(Stored data entries)
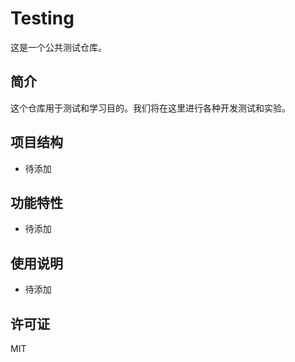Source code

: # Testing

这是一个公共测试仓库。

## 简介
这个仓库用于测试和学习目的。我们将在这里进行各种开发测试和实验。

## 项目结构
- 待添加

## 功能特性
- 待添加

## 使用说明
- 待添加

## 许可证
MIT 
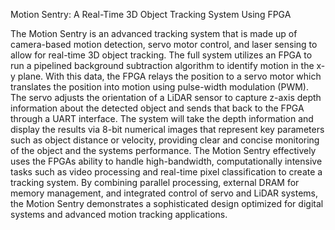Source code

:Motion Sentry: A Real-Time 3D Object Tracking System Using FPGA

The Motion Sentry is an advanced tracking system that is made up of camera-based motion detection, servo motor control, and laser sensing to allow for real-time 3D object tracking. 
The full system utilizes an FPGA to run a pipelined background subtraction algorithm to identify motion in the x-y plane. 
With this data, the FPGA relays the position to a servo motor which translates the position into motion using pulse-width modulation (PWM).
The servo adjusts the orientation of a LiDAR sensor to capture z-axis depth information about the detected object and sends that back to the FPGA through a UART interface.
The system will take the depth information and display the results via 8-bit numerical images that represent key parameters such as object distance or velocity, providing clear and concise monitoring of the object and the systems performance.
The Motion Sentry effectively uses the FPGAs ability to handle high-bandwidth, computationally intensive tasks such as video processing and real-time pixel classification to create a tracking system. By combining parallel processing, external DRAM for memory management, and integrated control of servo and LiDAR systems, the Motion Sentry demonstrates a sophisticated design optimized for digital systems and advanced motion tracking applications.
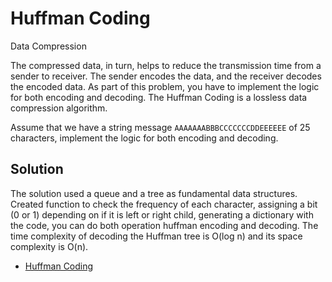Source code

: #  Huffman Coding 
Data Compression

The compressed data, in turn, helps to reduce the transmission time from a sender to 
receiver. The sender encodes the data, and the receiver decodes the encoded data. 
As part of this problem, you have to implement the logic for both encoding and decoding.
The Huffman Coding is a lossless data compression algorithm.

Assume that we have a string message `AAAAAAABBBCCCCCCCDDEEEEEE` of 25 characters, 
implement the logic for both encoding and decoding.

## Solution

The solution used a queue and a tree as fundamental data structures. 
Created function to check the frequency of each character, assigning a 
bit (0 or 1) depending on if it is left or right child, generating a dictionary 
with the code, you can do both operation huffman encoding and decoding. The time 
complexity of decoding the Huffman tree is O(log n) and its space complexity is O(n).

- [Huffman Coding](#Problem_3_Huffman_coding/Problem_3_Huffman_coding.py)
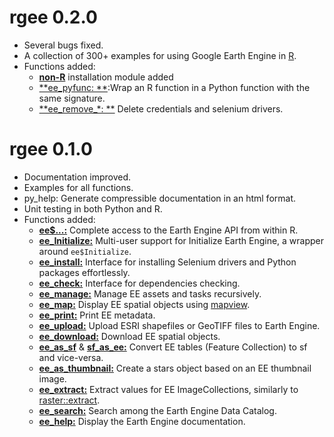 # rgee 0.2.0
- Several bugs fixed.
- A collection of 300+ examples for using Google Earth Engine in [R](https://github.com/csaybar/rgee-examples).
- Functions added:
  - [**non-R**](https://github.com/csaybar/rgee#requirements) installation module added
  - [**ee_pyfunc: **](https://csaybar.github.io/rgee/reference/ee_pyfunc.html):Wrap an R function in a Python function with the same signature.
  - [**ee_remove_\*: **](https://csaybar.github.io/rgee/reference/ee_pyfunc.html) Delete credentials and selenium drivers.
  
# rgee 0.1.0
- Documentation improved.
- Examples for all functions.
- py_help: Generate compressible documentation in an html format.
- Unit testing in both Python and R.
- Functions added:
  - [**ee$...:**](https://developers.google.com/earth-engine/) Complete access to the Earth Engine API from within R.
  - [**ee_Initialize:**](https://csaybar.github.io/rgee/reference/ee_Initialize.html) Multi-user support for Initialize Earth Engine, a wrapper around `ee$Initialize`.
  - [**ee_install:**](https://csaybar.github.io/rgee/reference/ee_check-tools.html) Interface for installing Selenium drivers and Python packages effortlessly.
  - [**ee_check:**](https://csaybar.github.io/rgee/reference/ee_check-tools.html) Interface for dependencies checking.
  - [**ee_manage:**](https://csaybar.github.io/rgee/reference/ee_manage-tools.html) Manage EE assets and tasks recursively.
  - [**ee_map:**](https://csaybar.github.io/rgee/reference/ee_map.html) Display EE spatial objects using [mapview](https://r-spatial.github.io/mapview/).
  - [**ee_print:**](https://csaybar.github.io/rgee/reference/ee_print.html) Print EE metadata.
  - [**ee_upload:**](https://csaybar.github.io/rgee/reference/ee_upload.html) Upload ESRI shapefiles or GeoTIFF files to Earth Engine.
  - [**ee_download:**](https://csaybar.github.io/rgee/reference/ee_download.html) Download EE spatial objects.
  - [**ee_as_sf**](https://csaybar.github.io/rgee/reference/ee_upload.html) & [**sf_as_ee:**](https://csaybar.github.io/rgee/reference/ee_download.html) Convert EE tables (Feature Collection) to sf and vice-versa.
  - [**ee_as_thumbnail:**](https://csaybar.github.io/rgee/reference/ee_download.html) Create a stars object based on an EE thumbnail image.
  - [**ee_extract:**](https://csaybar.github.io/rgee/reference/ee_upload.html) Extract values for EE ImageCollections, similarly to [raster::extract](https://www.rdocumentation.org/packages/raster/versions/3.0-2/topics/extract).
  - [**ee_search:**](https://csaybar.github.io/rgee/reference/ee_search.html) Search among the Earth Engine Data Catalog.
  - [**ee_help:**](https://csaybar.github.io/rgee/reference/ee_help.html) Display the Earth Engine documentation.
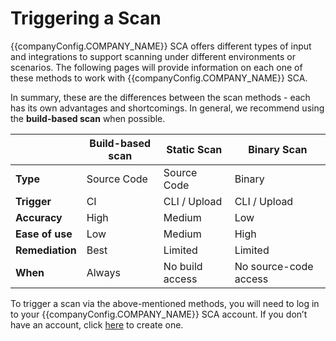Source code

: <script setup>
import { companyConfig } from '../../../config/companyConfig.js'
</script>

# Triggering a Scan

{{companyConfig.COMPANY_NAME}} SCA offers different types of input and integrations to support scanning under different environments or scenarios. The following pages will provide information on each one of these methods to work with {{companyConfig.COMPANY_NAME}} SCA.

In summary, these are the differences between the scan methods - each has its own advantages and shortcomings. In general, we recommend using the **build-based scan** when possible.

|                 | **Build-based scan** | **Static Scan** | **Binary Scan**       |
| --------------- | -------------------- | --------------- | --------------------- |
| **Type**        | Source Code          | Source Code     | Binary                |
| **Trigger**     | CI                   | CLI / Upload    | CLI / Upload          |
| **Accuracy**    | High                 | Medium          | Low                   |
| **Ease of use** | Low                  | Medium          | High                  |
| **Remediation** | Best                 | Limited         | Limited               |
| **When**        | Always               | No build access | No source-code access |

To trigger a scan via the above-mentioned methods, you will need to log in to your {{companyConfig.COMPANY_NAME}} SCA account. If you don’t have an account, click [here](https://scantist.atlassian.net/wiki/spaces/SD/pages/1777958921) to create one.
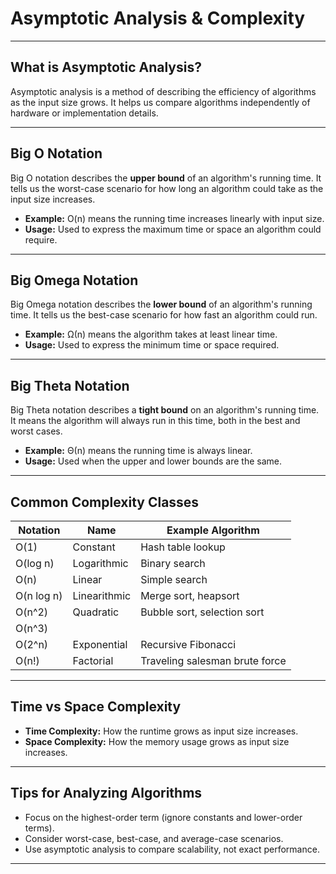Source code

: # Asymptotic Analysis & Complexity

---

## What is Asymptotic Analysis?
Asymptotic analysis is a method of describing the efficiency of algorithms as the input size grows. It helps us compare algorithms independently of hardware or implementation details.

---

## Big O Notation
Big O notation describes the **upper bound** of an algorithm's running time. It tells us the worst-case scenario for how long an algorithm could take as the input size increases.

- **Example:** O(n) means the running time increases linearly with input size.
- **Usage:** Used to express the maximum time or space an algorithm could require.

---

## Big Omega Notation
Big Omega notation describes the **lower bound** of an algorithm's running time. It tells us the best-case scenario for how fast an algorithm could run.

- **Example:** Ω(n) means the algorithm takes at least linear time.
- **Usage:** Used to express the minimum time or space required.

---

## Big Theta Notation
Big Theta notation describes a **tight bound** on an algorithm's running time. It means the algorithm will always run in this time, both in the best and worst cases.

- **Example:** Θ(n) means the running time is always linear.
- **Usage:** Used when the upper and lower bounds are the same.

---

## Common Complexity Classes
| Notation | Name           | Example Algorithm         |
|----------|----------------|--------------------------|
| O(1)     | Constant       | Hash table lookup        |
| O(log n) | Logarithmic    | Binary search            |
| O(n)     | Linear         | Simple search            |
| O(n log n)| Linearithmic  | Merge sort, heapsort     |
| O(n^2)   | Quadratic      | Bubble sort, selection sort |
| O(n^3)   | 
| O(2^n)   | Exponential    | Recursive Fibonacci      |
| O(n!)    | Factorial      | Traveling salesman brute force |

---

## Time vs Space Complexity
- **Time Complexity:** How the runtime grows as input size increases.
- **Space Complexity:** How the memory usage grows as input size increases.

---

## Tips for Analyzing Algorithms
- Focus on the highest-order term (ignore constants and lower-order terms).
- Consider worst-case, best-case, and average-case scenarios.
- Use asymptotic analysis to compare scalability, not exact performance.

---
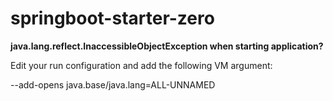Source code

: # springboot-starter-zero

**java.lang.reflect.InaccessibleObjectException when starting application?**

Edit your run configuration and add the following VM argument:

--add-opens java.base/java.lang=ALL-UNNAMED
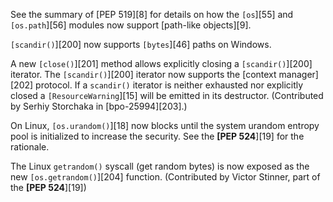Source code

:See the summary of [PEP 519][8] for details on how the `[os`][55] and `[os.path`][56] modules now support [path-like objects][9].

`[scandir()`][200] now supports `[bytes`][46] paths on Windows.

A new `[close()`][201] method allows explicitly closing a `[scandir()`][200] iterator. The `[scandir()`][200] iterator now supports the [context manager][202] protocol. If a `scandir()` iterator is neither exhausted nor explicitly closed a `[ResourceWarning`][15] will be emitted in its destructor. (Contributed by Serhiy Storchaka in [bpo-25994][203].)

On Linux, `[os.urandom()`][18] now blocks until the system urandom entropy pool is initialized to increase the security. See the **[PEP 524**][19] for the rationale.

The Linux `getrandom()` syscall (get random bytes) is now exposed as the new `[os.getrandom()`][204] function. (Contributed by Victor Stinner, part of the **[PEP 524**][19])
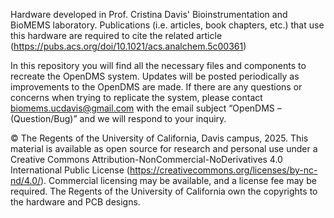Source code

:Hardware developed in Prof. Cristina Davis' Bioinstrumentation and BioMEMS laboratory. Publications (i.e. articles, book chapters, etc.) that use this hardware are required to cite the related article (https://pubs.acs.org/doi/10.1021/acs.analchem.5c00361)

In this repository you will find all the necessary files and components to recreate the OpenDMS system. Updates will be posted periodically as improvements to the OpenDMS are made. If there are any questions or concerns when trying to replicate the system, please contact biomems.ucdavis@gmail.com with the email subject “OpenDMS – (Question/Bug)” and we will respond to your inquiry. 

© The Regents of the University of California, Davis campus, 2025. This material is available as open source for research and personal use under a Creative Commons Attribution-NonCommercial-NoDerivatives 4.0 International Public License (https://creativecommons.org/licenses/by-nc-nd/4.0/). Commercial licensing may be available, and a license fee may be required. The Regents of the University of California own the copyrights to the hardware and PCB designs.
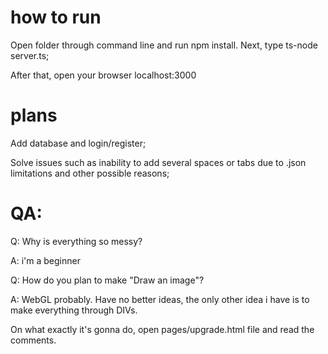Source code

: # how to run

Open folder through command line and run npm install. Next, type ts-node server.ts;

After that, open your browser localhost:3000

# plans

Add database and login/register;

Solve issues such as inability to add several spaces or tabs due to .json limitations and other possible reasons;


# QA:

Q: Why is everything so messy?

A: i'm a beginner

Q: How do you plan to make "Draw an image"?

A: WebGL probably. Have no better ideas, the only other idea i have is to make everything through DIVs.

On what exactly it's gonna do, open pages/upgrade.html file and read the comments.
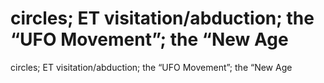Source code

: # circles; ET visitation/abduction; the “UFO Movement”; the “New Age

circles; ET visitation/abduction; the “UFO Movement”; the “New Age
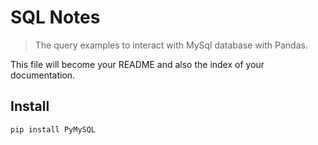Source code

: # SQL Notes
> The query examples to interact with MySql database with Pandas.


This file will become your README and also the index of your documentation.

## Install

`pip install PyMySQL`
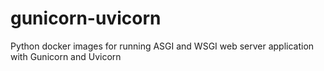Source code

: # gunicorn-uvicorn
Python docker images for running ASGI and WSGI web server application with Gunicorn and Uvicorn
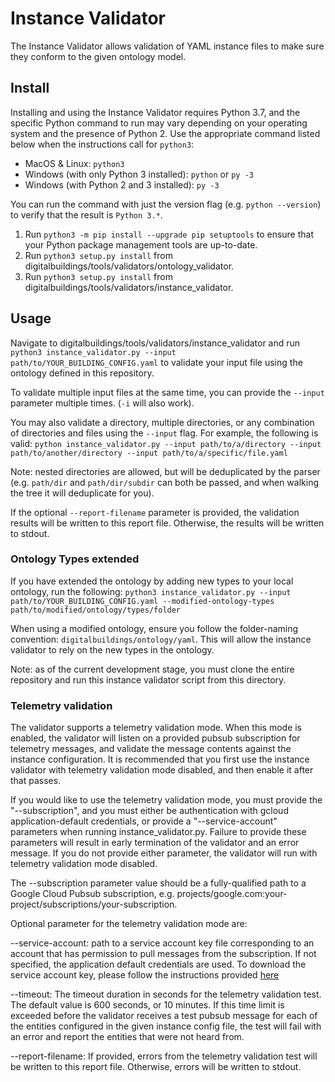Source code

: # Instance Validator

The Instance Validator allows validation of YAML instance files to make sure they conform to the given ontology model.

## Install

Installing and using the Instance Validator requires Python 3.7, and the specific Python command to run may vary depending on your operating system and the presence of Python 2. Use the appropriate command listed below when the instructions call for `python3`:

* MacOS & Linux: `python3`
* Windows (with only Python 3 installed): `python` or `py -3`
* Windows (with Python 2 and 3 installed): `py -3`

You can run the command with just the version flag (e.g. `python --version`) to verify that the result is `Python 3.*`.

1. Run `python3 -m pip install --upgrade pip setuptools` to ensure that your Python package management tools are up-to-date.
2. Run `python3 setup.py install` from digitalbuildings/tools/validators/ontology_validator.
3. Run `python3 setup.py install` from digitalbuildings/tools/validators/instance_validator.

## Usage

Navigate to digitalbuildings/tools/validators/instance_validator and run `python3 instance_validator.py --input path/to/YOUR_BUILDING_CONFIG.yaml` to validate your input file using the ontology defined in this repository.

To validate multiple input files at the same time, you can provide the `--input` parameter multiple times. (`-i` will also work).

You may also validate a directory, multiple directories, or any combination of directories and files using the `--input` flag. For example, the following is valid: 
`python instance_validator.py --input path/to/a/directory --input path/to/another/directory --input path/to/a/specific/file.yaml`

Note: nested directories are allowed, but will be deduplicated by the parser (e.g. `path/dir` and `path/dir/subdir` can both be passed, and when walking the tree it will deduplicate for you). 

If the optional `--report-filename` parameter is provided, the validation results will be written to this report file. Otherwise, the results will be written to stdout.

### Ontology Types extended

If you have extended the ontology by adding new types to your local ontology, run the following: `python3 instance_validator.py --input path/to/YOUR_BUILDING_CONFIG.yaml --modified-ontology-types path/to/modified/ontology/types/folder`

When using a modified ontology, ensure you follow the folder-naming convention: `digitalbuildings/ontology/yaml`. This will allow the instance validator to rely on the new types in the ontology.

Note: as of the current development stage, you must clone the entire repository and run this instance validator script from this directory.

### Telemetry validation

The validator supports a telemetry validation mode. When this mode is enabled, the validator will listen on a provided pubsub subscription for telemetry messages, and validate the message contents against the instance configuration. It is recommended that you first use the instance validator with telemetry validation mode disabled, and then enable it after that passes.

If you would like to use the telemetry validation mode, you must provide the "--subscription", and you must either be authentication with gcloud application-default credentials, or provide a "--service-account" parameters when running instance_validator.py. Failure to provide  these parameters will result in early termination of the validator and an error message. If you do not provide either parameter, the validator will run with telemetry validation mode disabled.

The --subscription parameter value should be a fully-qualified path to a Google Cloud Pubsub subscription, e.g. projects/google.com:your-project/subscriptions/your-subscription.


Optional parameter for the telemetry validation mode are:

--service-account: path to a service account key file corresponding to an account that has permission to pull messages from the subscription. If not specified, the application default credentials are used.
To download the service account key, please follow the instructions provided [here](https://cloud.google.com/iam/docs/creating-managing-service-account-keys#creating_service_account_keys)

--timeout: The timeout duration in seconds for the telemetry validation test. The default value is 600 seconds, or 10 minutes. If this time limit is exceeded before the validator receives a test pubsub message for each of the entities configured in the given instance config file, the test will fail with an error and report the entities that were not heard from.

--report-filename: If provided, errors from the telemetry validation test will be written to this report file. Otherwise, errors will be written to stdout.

WHAT YOU WILL DO
The answer must be every line from the entries above that holds the string "only".

OUTPUT OF THE EXERCISE
A: WebGL probably. Have no better ideas, the only other idea i have is to make everything through DIVs.
* Windows (with only Python 3 installed): `python` or `py -3`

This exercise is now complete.